I'm implementing the scrolling behaviour of a touch screen UI but I'm too tired in the moment to wrap my mind around some supposedly trivial piece of math:
y (distance/velocity)
|********
| ******
| ****
| ***
| ***
| **
| **
| *
| *
-------------------------------- x (time)
f(x)->?
The UI is supposed to allow the user to drag and "throw" a view in any direction and to keep it scrolling for a while even after he releases the finger from the screen. It's sort of having a momentum that depends on how fast the user was dragging before he took off the finger.
So I have a starting velocity (v0) and every 20ms I scroll by a amount relative to the current velocity.

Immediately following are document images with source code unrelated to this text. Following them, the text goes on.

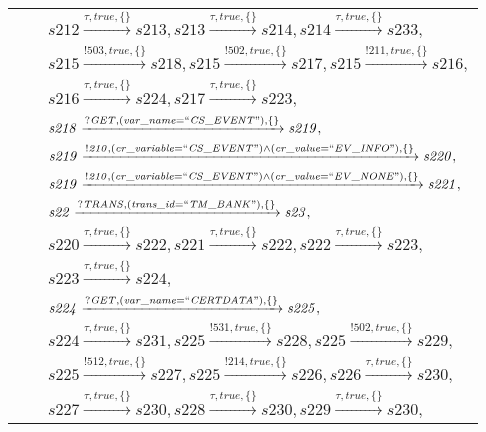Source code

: \begin{tabular}{lcp{350px}}
& & $\mathit{s212}\xrightarrow{\mathit{\tau}, \mathit{true}, \{\}}\mathit{s213},\mathit{s213}\xrightarrow{\mathit{\tau}, \mathit{true}, \{\}}\mathit{s214},\mathit{s214}\xrightarrow{\mathit{\tau}, \mathit{true}, \{\}}\mathit{s233},$ \\
& & $\mathit{s215}\xrightarrow{\mathit{!503}, \mathit{true}, \{\}}\mathit{s218},\mathit{s215}\xrightarrow{\mathit{!502}, \mathit{true}, \{\}}\mathit{s217},\mathit{s215}\xrightarrow{\mathit{!211}, \mathit{true}, \{\}}\mathit{s216},$ \\
& & $\mathit{s216}\xrightarrow{\mathit{\tau}, \mathit{true}, \{\}}\mathit{s224},\mathit{s217}\xrightarrow{\mathit{\tau}, \mathit{true}, \{\}}\mathit{s223},$ \\
& & $\mathit{s218}\xrightarrow{\mathit{?GET}, \mathit{(var\_name = ``CS\_EVENT")}, \{\}}\mathit{s219},$ \\
& & $\mathit{s219}\xrightarrow{\mathit{!210}, \mathit{(cr\_variable = ``CS\_EVENT") \land (cr\_value = ``EV\_INFO")}, \{\}}\mathit{s220},$ \\
& & $\mathit{s219}\xrightarrow{\mathit{!210}, \mathit{(cr\_variable = ``CS\_EVENT") \land (cr\_value = ``EV\_NONE")}, \{\}}\mathit{s221},$ \\
& & $\mathit{s22}\xrightarrow{\mathit{?TRANS}, \mathit{(trans\_id = ``TM\_BANK")}, \{\}}\mathit{s23},$ \\
& & $\mathit{s220}\xrightarrow{\mathit{\tau}, \mathit{true}, \{\}}\mathit{s222},\mathit{s221}\xrightarrow{\mathit{\tau}, \mathit{true}, \{\}}\mathit{s222},\mathit{s222}\xrightarrow{\mathit{\tau}, \mathit{true}, \{\}}\mathit{s223},$ \\
& & $\mathit{s223}\xrightarrow{\mathit{\tau}, \mathit{true}, \{\}}\mathit{s224},$ \\
& & $\mathit{s224}\xrightarrow{\mathit{?GET}, \mathit{(var\_name = ``CERTDATA")}, \{\}}\mathit{s225},$ \\
& & $\mathit{s224}\xrightarrow{\mathit{\tau}, \mathit{true}, \{\}}\mathit{s231},\mathit{s225}\xrightarrow{\mathit{!531}, \mathit{true}, \{\}}\mathit{s228},\mathit{s225}\xrightarrow{\mathit{!502}, \mathit{true}, \{\}}\mathit{s229},$ \\
& & $\mathit{s225}\xrightarrow{\mathit{!512}, \mathit{true}, \{\}}\mathit{s227},\mathit{s225}\xrightarrow{\mathit{!214}, \mathit{true}, \{\}}\mathit{s226},\mathit{s226}\xrightarrow{\mathit{\tau}, \mathit{true}, \{\}}\mathit{s230},$ \\
& & $\mathit{s227}\xrightarrow{\mathit{\tau}, \mathit{true}, \{\}}\mathit{s230},\mathit{s228}\xrightarrow{\mathit{\tau}, \mathit{true}, \{\}}\mathit{s230},\mathit{s229}\xrightarrow{\mathit{\tau}, \mathit{true}, \{\}}\mathit{s230},$ \\

\end{tabular}

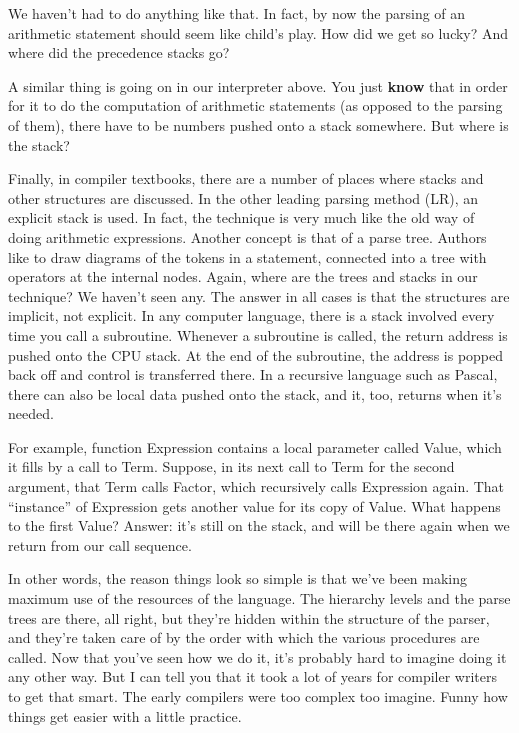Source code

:We haven't  had  to  do  anything like that. In fact, by now the parsing of an arithmetic statement should seem like child's play. How did we get so lucky?  And where did the precedence stacks go?

A similar thing is going on  in  our interpreter above. You just {\bfseries know} that in  order  for  it  to do the computation of arithmetic statements (as opposed to the parsing of them), there have  to be numbers pushed onto a stack somewhere. But where is the stack?

Finally, in compiler textbooks, there are  a  number  of  places where  stacks  and  other structures are discussed. In the other leading parsing method (LR), an explicit stack is used. In fact, the technique is very  much  like the old way of doing arithmetic expressions. Another concept  is  that of a parse tree. Authors like to draw diagrams  of  the  tokens  in a statement, connected into a tree with  operators  at the internal nodes. Again, where are the trees and stacks in our technique?  We haven't seen any. The answer in all cases is that the structures are  implicit, not explicit. In  any computer language, there is a stack involved every  time  you  call  a  subroutine. Whenever a subroutine  is called, the return address is pushed onto the CPU stack. At the end of the subroutine, the address is popped back off and control is  transferred  there. In a recursive language such as Pascal, there can also be local data pushed onto the stack, and  it, too, returns when it's needed.

For example, function  Expression  contains  a  local  parameter called  Value, which it fills by a call to Term. Suppose, in its next call to  Term  for  the  second  argument, that  Term calls Factor, which recursively  calls  Expression  again. That ``instance'' of Expression gets another value for its  copy  of Value. What happens  to  the  first  Value?    Answer: it's still on the stack, and  will  be  there  again  when  we return from our call sequence.

In other words, the reason things look so simple  is  that  we've been making maximum use of the resources of the  language. The hierarchy levels  and  the  parse trees are there, all right, but they're hidden within the  structure  of  the parser, and they're taken care of by the order with which the various  procedures are called. Now that you've seen how we do it, it's probably hard to imagine doing it  any other way. But I can tell you that it took a lot of years for compiler writers to get that smart. The early compilers were too complex  too  imagine. Funny how things get easier with a little practice.

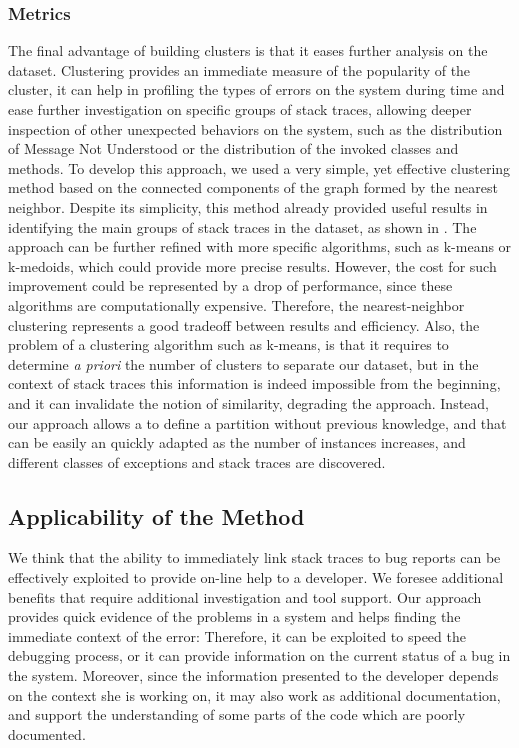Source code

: \subsubsection{Metrics}
The final advantage of building clusters is that it eases further analysis on the dataset.
Clustering provides an immediate measure of the popularity of the cluster, it can help in profiling the types of errors on the system during time and ease further investigation on specific groups of stack traces, allowing deeper inspection of other unexpected behaviors on the system, such as the distribution of Message Not Understood or  the distribution of the invoked classes and methods.
To develop this approach, we used a very simple, yet effective clustering method based on the connected components of the graph formed by the nearest neighbor.
Despite its simplicity, this method already provided useful results in identifying the main groups of stack traces in the dataset, as shown in .
The approach can be further refined with more specific algorithms, such as k-means\cite{MacQ1967} or k-medoids\cite{Kauf1987,Park2009}, which could provide more precise results.
However, the cost for such improvement could be represented by a drop of performance, since these algorithms are computationally expensive.
Therefore, the nearest-neighbor clustering  represents a good tradeoff between results and efficiency.
Also, the problem of a clustering algorithm such as k-means, is that it requires to determine \emph{a priori} the number of clusters to separate our dataset, but in the context of stack traces this information is indeed impossible from the beginning, and it can invalidate the notion of similarity, degrading the approach.
Instead, our approach allows a to define a partition without previous knowledge, and that can be easily an quickly adapted as the number of instances increases, and different classes of exceptions and stack traces are discovered.


\subsection{Applicability of the Method}

We think that the ability to immediately link stack traces to bug reports can be effectively exploited to provide on-line help to a developer.
We foresee additional benefits that require additional investigation and tool support.
Our approach provides quick evidence of the problems in a system and helps finding the immediate context of the error: Therefore, it can be exploited to speed the debugging process, or it can provide information on the current status of a bug in the system.
Moreover, since the information presented to the developer depends on the context she is working on, it may also work as additional documentation, and support the understanding of some parts of the code which are poorly documented.

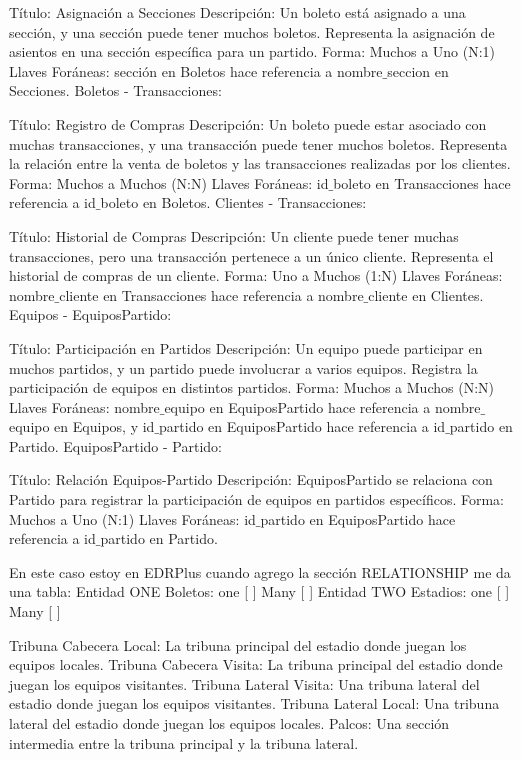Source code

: Título: Asignación a Secciones
Descripción: Un boleto está asignado a una sección, y una sección puede tener muchos boletos. Representa la asignación de asientos en una sección específica para un partido.
Forma: Muchos a Uno (N:1)
Llaves Foráneas: sección en Boletos hace referencia a nombre$\_$seccion en Secciones.
Boletos - Transacciones:

Título: Registro de Compras
Descripción: Un boleto puede estar asociado con muchas transacciones, y una transacción puede tener muchos boletos. Representa la relación entre la venta de boletos y las transacciones realizadas por los clientes.
Forma: Muchos a Muchos (N:N)
Llaves Foráneas: id$\_$boleto en Transacciones hace referencia a id$\_$boleto en Boletos.
Clientes - Transacciones:

Título: Historial de Compras
Descripción: Un cliente puede tener muchas transacciones, pero una transacción pertenece a un único cliente. Representa el historial de compras de un cliente.
Forma: Uno a Muchos (1:N)
Llaves Foráneas: nombre$\_$cliente en Transacciones hace referencia a nombre$\_$cliente en Clientes.
Equipos - EquiposPartido:

Título: Participación en Partidos
Descripción: Un equipo puede participar en muchos partidos, y un partido puede involucrar a varios equipos. Registra la participación de equipos en distintos partidos.
Forma: Muchos a Muchos (N:N)
Llaves Foráneas: nombre$\_$equipo en EquiposPartido hace referencia a nombre$\_$equipo en Equipos, y id$\_$partido en EquiposPartido hace referencia a id$\_$partido en Partido.
EquiposPartido - Partido:

Título: Relación Equipos-Partido
Descripción: EquiposPartido se relaciona con Partido para registrar la participación de equipos en partidos específicos.
Forma: Muchos a Uno (N:1)
Llaves Foráneas: id$\_$partido en EquiposPartido hace referencia a id$\_$partido en Partido.








En este caso estoy en EDRPlus 
cuando agrego la sección RELATIONSHIP me da una tabla:
Entidad ONE
 Boletos: 
               one [ ]
               Many [ ]
Entidad TWO
 Estadios: 
               one [ ]
               Many [ ]

Tribuna Cabecera Local: La tribuna principal del estadio donde juegan los equipos locales.
Tribuna Cabecera Visita: La tribuna principal del estadio donde juegan los equipos visitantes.
Tribuna Lateral Visita: Una tribuna lateral del estadio donde juegan los equipos visitantes.
Tribuna Lateral Local: Una tribuna lateral del estadio donde juegan los equipos locales.
Palcos: Una sección intermedia entre la tribuna principal y la tribuna lateral.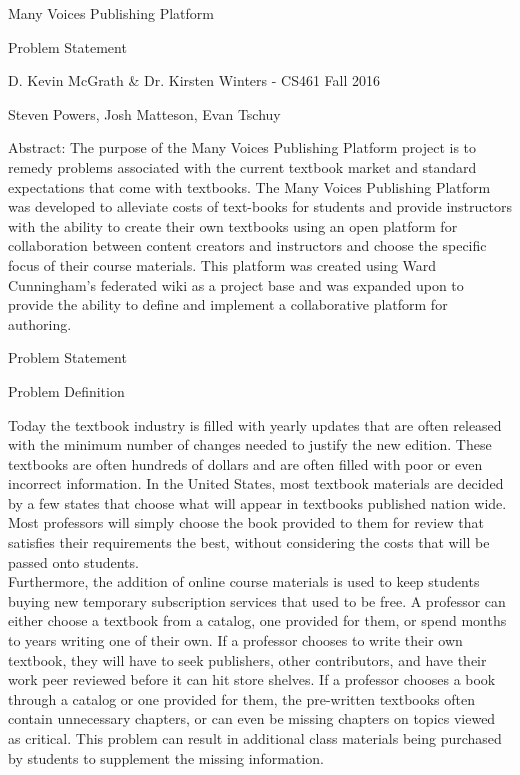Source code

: \documentclass[letterpaper, 10pt, draftclsnofoot, onecolumn]{IEEEtran}
\begin{document}
\begin{titlepage}
\centering
{\huge Many Voices Publishing Platform\par}
{\LARGE Problem Statement\par}
{\vspace{2mm}}
{\large D. Kevin McGrath \& Dr. Kirsten Winters -  CS461 Fall 2016\par}
{\large Steven Powers, Josh Matteson, Evan Tschuy\par}
{\vspace{10mm}}
{\large Abstract:  The purpose of the Many Voices Publishing Platform project is to remedy problems 
associated with the current textbook market and standard expectations that come 
with textbooks. The Many Voices Publishing Platform was developed to alleviate 
costs of text-books for students and provide instructors with the ability 
to create their own textbooks using an open platform for collaboration between 
content creators and instructors and choose the specific focus of their course materials. 
This platform was created using Ward Cunningham’s federated wiki as a project 
base and was expanded upon to provide the ability to define and implement a 
collaborative platform for authoring.\par}
\end{titlepage}

\vspace{1pc}
\centerline{\sc \large Problem Statement}
\vspace{2pc}

\vspace{1pc}
\normalsize Problem Definition
\vspace{1pc}

 Today the textbook industry is filled with yearly updates that are often released with the
minimum number of changes needed to justify the new edition. These textbooks are often hundreds of dollars 
and are often filled with poor or even incorrect information. In the United States, most textbook materials are 
decided by a few states that choose what will appear in textbooks published nation wide. Most professors will
simply choose the book provided to them for review that satisfies their requirements the best, without 
considering the costs that will be passed onto students. \\
 
Furthermore, the addition of online course materials is used to keep students buying new 
temporary subscription services that used to be free. A professor can either choose a textbook 
from a catalog, one provided for them, or spend months to years writing one of their own. 
If a professor chooses to write their own textbook, they will have to seek publishers,
other contributors, and have their work peer reviewed before it can hit store shelves. 
If a professor chooses a book through a catalog or one provided for them, the pre-written textbooks 
often contain unnecessary chapters, or can even be missing chapters on topics viewed as critical. This problem can result in 
additional class materials being purchased by students to supplement the missing information. \\
\end{document}
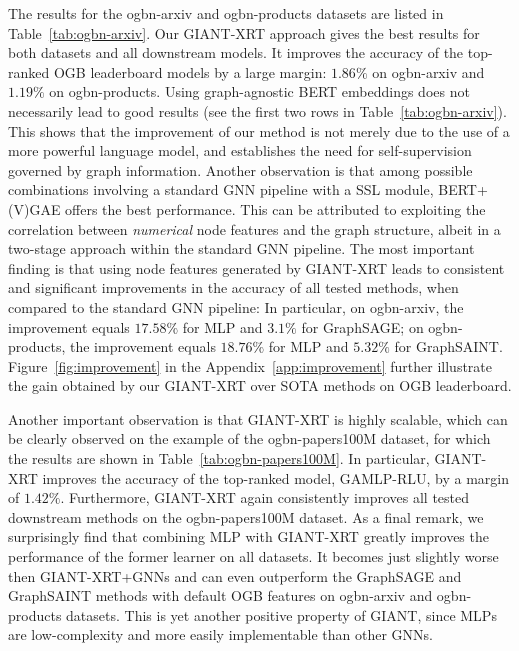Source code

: \documentclass{article} \usepackage{iclr2022_conference,times}
\begin{document}
The results for the ogbn-arxiv and ogbn-products datasets are listed in Table~\ref{tab:ogbn-arxiv}. Our GIANT-XRT approach gives the best results for both datasets and all downstream models. It improves the accuracy of the top-ranked OGB leaderboard models by a large margin:  $1.86\%$ on ogbn-arxiv and $1.19\%$ on ogbn-products. Using graph-agnostic BERT embeddings does not necessarily lead to good results (see the first two rows in Table~\ref{tab:ogbn-arxiv}). This shows that the improvement of our method is not merely due to the use of a more powerful language model, and establishes the need for self-supervision governed by graph information.
Another observation is that among possible combinations involving a standard GNN pipeline with a SSL module, BERT+(V)GAE offers the best performance. This can be attributed to exploiting the correlation between \emph{numerical} node features and the graph structure, albeit in a two-stage approach within the standard GNN pipeline. The most important finding is that using node features generated by GIANT-XRT leads to consistent and significant improvements in the accuracy of all tested methods, when compared to the standard GNN pipeline: In particular, on ogbn-arxiv, the improvement equals $17.58\%$ for MLP and $3.1\%$ for GraphSAGE; on ogbn-products, the improvement equals $18.76\%$ for MLP and $5.32\%$ for GraphSAINT. Figure~\ref{fig:improvement} in the Appendix~\ref{app:improvement} further illustrate the gain obtained by our GIANT-XRT over SOTA methods on OGB leaderboard.

Another important observation is that GIANT-XRT is highly scalable, which can be clearly observed on the example of the ogbn-papers100M dataset, for which the results are shown in Table~\ref{tab:ogbn-papers100M}. In particular, GIANT-XRT improves the accuracy of the top-ranked model, GAMLP-RLU, by a margin of $1.42\%$. Furthermore, GIANT-XRT again consistently improves all tested downstream methods on the ogbn-papers100M dataset. As a final remark, we surprisingly find that combining MLP with GIANT-XRT greatly improves the performance of the former learner on all datasets. It becomes just slightly worse then GIANT-XRT+GNNs and can even outperform the GraphSAGE and GraphSAINT methods with default OGB features on ogbn-arxiv and ogbn-products datasets. This is yet another positive property of GIANT, since MLPs are low-complexity and more easily implementable than other GNNs.
\end{document}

With every scrolling iteration I lower the velocity a bit until it falls below a threshold when I stop it. It just doesn't look right when I decrement it by a fixed amount (linear), so I need to model a negative acceleration but fail to come up with a decent simple formula how to calculate the amount by which I have to lower the velocity in every iteration.
Update:
Thank you for your responses so far but I still didn't manage to derive a satisfying function from the feedback yet. I probably didn't describe the desired solution good enough, so I'll try to give a real world example that should illustrate what kind of calculation I would like to do:
Assume there is a certain car driving on a certain street and the driver hits the brakes to a max until the car comes to a halt. The driver does this with the same car on the same street multiple times but begins to brake at varying velocities. While the car is slowing down I want to be able to calculate the velocity it will have exactly one second later solely based on it's current velocity. For this calculation it should not matter at which speed the car was driving when the driver began to break since all environmential factors remain the same. Of course there will be some constants in the formula but when the car is down to i.e. 30 m/s it will go the same distance in the next second, regardless whether it was driving 100 or 50 m/s when the driver began to break. So the time since hitting the breaks would also not be a parameter of the function. The deceleration at a certain velocity would always be the same.
How do you calculate the velocity one second later in such a situation assuming some arbitrary constants for deceleration, mass, friction or whatever and ignoring complicating influences like air resistance? I'm only after the kinetic energy and the it's dissipation due to the friction from breaking the car.
Update 2 I see now that the acceleration of the car would be liniear and this is actually not what I was looking for. I'll clean this up and try out the new suggestions tomorrow. Thank you for your input so far.